A ransomware attack involves encrypting data with malicious software, which leaves systems locked until an extortion fee is paid to the hackers.

The attack is the biggest of its kind on a US pipeline.

"At this time, our primary focus is the safe and efficient restoration of our service and our efforts to return to normal operation,” the company said in a statement.

The company has not yet mentioned when it will resume service.

US crude futures, which settled 0.29 per cent higher at $64.90 per barrel on Friday, are expected to make significant gains due to the outage.

"I expect WTI [West Texas Intermediate] to open higher tomorrow as it has the potential to disrupt supplies throughout the US North East," said Jeffrey Halley, Asia Pacific senior market analyst, at Oanda.

Futures for refined projects such as gasoline are likely to gain the most, with WTI acting as a proxy, he added.

Demand for gasoline has increased in the US, the world's biggest producer of oil and gas, as the country emerges from Covid-19 restrictions.

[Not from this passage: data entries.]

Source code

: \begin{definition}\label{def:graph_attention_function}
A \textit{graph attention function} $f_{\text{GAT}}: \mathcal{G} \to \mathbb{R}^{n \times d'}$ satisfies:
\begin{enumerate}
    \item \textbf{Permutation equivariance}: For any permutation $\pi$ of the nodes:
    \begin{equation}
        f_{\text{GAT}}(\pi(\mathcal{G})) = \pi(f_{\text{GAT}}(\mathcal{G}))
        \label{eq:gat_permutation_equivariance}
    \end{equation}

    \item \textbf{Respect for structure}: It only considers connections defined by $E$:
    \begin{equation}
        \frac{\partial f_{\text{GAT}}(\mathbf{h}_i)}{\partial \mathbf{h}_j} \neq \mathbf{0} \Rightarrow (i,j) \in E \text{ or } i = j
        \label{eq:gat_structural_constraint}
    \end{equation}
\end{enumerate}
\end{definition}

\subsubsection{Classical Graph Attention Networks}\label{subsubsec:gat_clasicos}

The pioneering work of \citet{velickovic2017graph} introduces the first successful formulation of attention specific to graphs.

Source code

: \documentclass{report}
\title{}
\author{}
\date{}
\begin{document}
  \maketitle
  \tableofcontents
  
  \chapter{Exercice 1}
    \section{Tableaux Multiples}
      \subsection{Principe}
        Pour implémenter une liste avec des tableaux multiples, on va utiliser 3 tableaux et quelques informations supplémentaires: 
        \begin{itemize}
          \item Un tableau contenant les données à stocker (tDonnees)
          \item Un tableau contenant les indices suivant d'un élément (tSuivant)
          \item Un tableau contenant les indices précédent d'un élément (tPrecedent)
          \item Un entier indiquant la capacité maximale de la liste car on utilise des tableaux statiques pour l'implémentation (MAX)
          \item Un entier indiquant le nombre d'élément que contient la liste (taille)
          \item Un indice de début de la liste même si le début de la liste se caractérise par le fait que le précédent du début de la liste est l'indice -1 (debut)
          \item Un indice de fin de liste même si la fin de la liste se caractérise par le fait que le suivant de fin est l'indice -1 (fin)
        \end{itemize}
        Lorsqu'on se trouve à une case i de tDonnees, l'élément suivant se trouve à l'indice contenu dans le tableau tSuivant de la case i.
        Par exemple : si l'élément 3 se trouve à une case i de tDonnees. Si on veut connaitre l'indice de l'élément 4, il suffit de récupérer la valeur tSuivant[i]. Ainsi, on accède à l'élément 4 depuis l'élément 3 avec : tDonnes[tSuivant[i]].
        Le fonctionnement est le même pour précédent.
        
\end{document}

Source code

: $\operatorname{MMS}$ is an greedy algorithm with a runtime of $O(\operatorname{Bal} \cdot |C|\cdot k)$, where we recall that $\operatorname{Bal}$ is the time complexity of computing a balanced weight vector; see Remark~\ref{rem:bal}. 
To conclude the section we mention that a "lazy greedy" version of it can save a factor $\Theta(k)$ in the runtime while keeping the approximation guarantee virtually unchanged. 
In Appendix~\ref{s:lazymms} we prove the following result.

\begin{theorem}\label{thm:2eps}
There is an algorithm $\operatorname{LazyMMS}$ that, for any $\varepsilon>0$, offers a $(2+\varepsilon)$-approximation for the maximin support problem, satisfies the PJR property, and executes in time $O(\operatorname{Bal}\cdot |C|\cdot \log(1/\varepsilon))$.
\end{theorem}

The shutdown of the pipeline, which has a capacity of 2.5 million barrels per day, as a precautionary measure will have an impact on the supply of products including gasoline, diesel and jet fuel to the US east coast from the Gulf Coast.

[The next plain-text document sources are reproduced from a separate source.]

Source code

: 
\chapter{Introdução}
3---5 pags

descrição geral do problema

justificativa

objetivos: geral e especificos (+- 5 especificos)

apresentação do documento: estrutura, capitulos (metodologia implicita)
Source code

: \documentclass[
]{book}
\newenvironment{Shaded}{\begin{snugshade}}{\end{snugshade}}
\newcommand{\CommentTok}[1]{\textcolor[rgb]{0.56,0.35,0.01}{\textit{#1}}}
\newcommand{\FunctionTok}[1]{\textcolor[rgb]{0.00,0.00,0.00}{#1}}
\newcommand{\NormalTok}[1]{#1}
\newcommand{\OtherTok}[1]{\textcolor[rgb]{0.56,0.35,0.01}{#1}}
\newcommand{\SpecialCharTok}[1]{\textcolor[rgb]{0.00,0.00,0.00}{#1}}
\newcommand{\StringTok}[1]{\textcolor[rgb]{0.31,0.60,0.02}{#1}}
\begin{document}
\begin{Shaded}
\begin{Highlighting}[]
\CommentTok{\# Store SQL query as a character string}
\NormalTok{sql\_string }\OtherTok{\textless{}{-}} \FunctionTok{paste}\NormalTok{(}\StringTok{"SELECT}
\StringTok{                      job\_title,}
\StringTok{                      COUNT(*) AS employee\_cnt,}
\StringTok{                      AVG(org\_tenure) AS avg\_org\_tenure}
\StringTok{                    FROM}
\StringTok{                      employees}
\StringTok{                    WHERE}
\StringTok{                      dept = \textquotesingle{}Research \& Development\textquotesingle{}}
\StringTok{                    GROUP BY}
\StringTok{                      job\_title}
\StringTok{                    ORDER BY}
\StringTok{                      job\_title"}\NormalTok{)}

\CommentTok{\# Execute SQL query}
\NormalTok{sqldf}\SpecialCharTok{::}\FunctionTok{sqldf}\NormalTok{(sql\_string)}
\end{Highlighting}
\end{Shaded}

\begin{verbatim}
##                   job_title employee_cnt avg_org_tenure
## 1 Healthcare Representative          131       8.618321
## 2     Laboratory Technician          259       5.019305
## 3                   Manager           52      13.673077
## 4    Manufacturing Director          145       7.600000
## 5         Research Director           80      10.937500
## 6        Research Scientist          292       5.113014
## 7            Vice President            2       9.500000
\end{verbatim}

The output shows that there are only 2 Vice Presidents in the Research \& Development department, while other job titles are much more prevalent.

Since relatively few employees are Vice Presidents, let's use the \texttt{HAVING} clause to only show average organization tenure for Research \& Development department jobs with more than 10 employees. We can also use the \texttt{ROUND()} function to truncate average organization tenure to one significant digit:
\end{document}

The disruption is expected to further fuel the rally in Brent, the international benchmark, which is inching closer to the $70 per barrel threshold.

Brent, under which two-thirds of the world's crude is traded, closed 0.28 per cent higher at $68.28 per barrel on Friday.

"WTI was up by 2 per cent in last week’s trade with early weekly gains providing a strong momentum thrust," said Vijay Valecha, chief investment officer at Dubai-based Century Financial.

"However, this was countered by selling pressure ... towards latter sessions as a continuous rise in new Covid-19 cases across India pressurised the markets."

The devastating second wave of the pandemic has crushed India's already fragile healthcare infrastructure. The country of 1.37 billion has been reporting over 400,000 daily cases over the last couple of days, with more than 22 million infections registered so far.